[Saved entries]

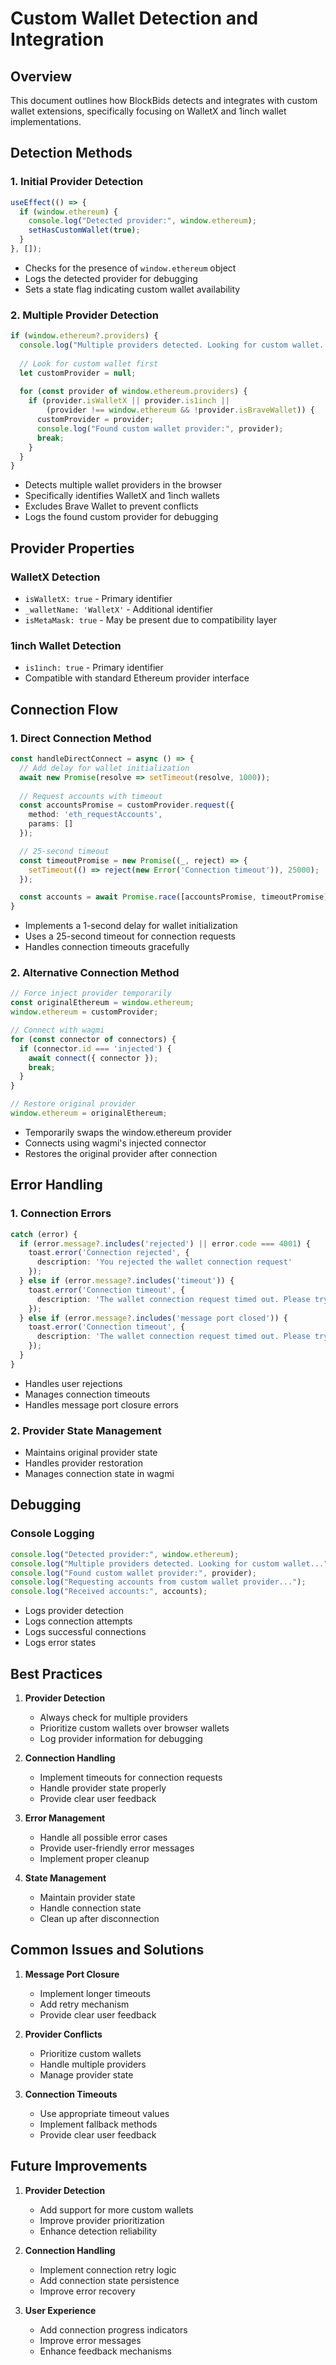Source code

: # Custom Wallet Detection and Integration

## Overview
This document outlines how BlockBids detects and integrates with custom wallet extensions, specifically focusing on WalletX and 1inch wallet implementations.

## Detection Methods

### 1. Initial Provider Detection
```typescript
useEffect(() => {
  if (window.ethereum) {
    console.log("Detected provider:", window.ethereum);
    setHasCustomWallet(true);
  }
}, []);
```
- Checks for the presence of `window.ethereum` object
- Logs the detected provider for debugging
- Sets a state flag indicating custom wallet availability

### 2. Multiple Provider Detection
```typescript
if (window.ethereum?.providers) {
  console.log("Multiple providers detected. Looking for custom wallet...");
  
  // Look for custom wallet first
  let customProvider = null;
  
  for (const provider of window.ethereum.providers) {
    if (provider.isWalletX || provider.is1inch || 
        (provider !== window.ethereum && !provider.isBraveWallet)) {
      customProvider = provider;
      console.log("Found custom wallet provider:", provider);
      break;
    }
  }
}
```
- Detects multiple wallet providers in the browser
- Specifically identifies WalletX and 1inch wallets
- Excludes Brave Wallet to prevent conflicts
- Logs the found custom provider for debugging

## Provider Properties

### WalletX Detection
- `isWalletX: true` - Primary identifier
- `_walletName: 'WalletX'` - Additional identifier
- `isMetaMask: true` - May be present due to compatibility layer

### 1inch Wallet Detection
- `is1inch: true` - Primary identifier
- Compatible with standard Ethereum provider interface

## Connection Flow

### 1. Direct Connection Method
```typescript
const handleDirectConnect = async () => {
  // Add delay for wallet initialization
  await new Promise(resolve => setTimeout(resolve, 1000));
  
  // Request accounts with timeout
  const accountsPromise = customProvider.request({
    method: 'eth_requestAccounts',
    params: []
  });

  // 25-second timeout
  const timeoutPromise = new Promise((_, reject) => {
    setTimeout(() => reject(new Error('Connection timeout')), 25000);
  });

  const accounts = await Promise.race([accountsPromise, timeoutPromise]);
}
```
- Implements a 1-second delay for wallet initialization
- Uses a 25-second timeout for connection requests
- Handles connection timeouts gracefully

### 2. Alternative Connection Method
```typescript
// Force inject provider temporarily
const originalEthereum = window.ethereum;
window.ethereum = customProvider;

// Connect with wagmi
for (const connector of connectors) {
  if (connector.id === 'injected') {
    await connect({ connector });
    break;
  }
}

// Restore original provider
window.ethereum = originalEthereum;
```
- Temporarily swaps the window.ethereum provider
- Connects using wagmi's injected connector
- Restores the original provider after connection

## Error Handling

### 1. Connection Errors
```typescript
catch (error) {
  if (error.message?.includes('rejected') || error.code === 4001) {
    toast.error('Connection rejected', {
      description: 'You rejected the wallet connection request'
    });
  } else if (error.message?.includes('timeout')) {
    toast.error('Connection timeout', {
      description: 'The wallet connection request timed out. Please try again.'
    });
  } else if (error.message?.includes('message port closed')) {
    toast.error('Connection timeout', {
      description: 'The wallet connection request timed out. Please try again.'
    });
  }
}
```
- Handles user rejections
- Manages connection timeouts
- Handles message port closure errors

### 2. Provider State Management
- Maintains original provider state
- Handles provider restoration
- Manages connection state in wagmi

## Debugging

### Console Logging
```typescript
console.log("Detected provider:", window.ethereum);
console.log("Multiple providers detected. Looking for custom wallet...");
console.log("Found custom wallet provider:", provider);
console.log("Requesting accounts from custom wallet provider...");
console.log("Received accounts:", accounts);
```
- Logs provider detection
- Logs connection attempts
- Logs successful connections
- Logs error states

## Best Practices

1. **Provider Detection**
   - Always check for multiple providers
   - Prioritize custom wallets over browser wallets
   - Log provider information for debugging

2. **Connection Handling**
   - Implement timeouts for connection requests
   - Handle provider state properly
   - Provide clear user feedback

3. **Error Management**
   - Handle all possible error cases
   - Provide user-friendly error messages
   - Implement proper cleanup

4. **State Management**
   - Maintain provider state
   - Handle connection state
   - Clean up after disconnection

## Common Issues and Solutions

1. **Message Port Closure**
   - Implement longer timeouts
   - Add retry mechanism
   - Provide clear user feedback

2. **Provider Conflicts**
   - Prioritize custom wallets
   - Handle multiple providers
   - Manage provider state

3. **Connection Timeouts**
   - Use appropriate timeout values
   - Implement fallback methods
   - Provide clear user feedback

## Future Improvements

1. **Provider Detection**
   - Add support for more custom wallets
   - Improve provider prioritization
   - Enhance detection reliability

2. **Connection Handling**
   - Implement connection retry logic
   - Add connection state persistence
   - Improve error recovery

3. **User Experience**
   - Add connection progress indicators
   - Improve error messages
   - Enhance feedback mechanisms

● Required action
Your job is to repeat the data exactly, leaving each picture out.

● Exercise answer
Source code

: # Custom Wallet Detection and Integration

## Overview
This document outlines how BlockBids detects and integrates with custom wallet extensions, specifically focusing on WalletX and 1inch wallet implementations.

## Detection Methods

### 1. Initial Provider Detection
```typescript
useEffect(() => {
  if (window.ethereum) {
    console.log("Detected provider:", window.ethereum);
    setHasCustomWallet(true);
  }
}, []);
```
- Checks for the presence of `window.ethereum` object
- Logs the detected provider for debugging
- Sets a state flag indicating custom wallet availability

### 2. Multiple Provider Detection
```typescript
if (window.ethereum?.providers) {
  console.log("Multiple providers detected. Looking for custom wallet...");
  
  // Look for custom wallet first
  let customProvider = null;
  
  for (const provider of window.ethereum.providers) {
    if (provider.isWalletX || provider.is1inch || 
        (provider !== window.ethereum && !provider.isBraveWallet)) {
      customProvider = provider;
      console.log("Found custom wallet provider:", provider);
      break;
    }
  }
}
```
- Detects multiple wallet providers in the browser
- Specifically identifies WalletX and 1inch wallets
- Excludes Brave Wallet to prevent conflicts
- Logs the found custom provider for debugging

## Provider Properties

### WalletX Detection
- `isWalletX: true` - Primary identifier
- `_walletName: 'WalletX'` - Additional identifier
- `isMetaMask: true` - May be present due to compatibility layer

### 1inch Wallet Detection
- `is1inch: true` - Primary identifier
- Compatible with standard Ethereum provider interface

## Connection Flow

### 1. Direct Connection Method
```typescript
const handleDirectConnect = async () => {
  // Add delay for wallet initialization
  await new Promise(resolve => setTimeout(resolve, 1000));
  
  // Request accounts with timeout
  const accountsPromise = customProvider.request({
    method: 'eth_requestAccounts',
    params: []
  });

  // 25-second timeout
  const timeoutPromise = new Promise((_, reject) => {
    setTimeout(() => reject(new Error('Connection timeout')), 25000);
  });

  const accounts = await Promise.race([accountsPromise, timeoutPromise]);
}
```
- Implements a 1-second delay for wallet initialization
- Uses a 25-second timeout for connection requests
- Handles connection timeouts gracefully

### 2. Alternative Connection Method
```typescript
// Force inject provider temporarily
const originalEthereum = window.ethereum;
window.ethereum = customProvider;

// Connect with wagmi
for (const connector of connectors) {
  if (connector.id === 'injected') {
    await connect({ connector });
    break;
  }
}

// Restore original provider
window.ethereum = originalEthereum;
```
- Temporarily swaps the window.ethereum provider
- Connects using wagmi's injected connector
- Restores the original provider after connection

## Error Handling

### 1. Connection Errors
```typescript
catch (error) {
  if (error.message?.includes('rejected') || error.code === 4001) {
    toast.error('Connection rejected', {
      description: 'You rejected the wallet connection request'
    });
  } else if (error.message?.includes('timeout')) {
    toast.error('Connection timeout', {
      description: 'The wallet connection request timed out. Please try again.'
    });
  } else if (error.message?.includes('message port closed')) {
    toast.error('Connection timeout', {
      description: 'The wallet connection request timed out. Please try again.'
    });
  }
}
```
- Handles user rejections
- Manages connection timeouts
- Handles message port closure errors

### 2. Provider State Management
- Maintains original provider state
- Handles provider restoration
- Manages connection state in wagmi

## Debugging

### Console Logging
```typescript
console.log("Detected provider:", window.ethereum);
console.log("Multiple providers detected. Looking for custom wallet...");
console.log("Found custom wallet provider:", provider);
console.log("Requesting accounts from custom wallet provider...");
console.log("Received accounts:", accounts);
```
- Logs provider detection
- Logs connection attempts
- Logs successful connections
- Logs error states

## Best Practices

1. **Provider Detection**
   - Always check for multiple providers
   - Prioritize custom wallets over browser wallets
   - Log provider information for debugging

2. **Connection Handling**
   - Implement timeouts for connection requests
   - Handle provider state properly
   - Provide clear user feedback

3. **Error Management**
   - Handle all possible error cases
   - Provide user-friendly error messages
   - Implement proper cleanup

4. **State Management**
   - Maintain provider state
   - Handle connection state
   - Clean up after disconnection

## Common Issues and Solutions

1. **Message Port Closure**
   - Implement longer timeouts
   - Add retry mechanism
   - Provide clear user feedback

2. **Provider Conflicts**
   - Prioritize custom wallets
   - Handle multiple providers
   - Manage provider state

3. **Connection Timeouts**
   - Use appropriate timeout values
   - Implement fallback methods
   - Provide clear user feedback

## Future Improvements

1. **Provider Detection**
   - Add support for more custom wallets
   - Improve provider prioritization
   - Enhance detection reliability

2. **Connection Handling**
   - Implement connection retry logic
   - Add connection state persistence
   - Improve error recovery

3. **User Experience**
   - Add connection progress indicators
   - Improve error messages
   - Enhance feedback mechanisms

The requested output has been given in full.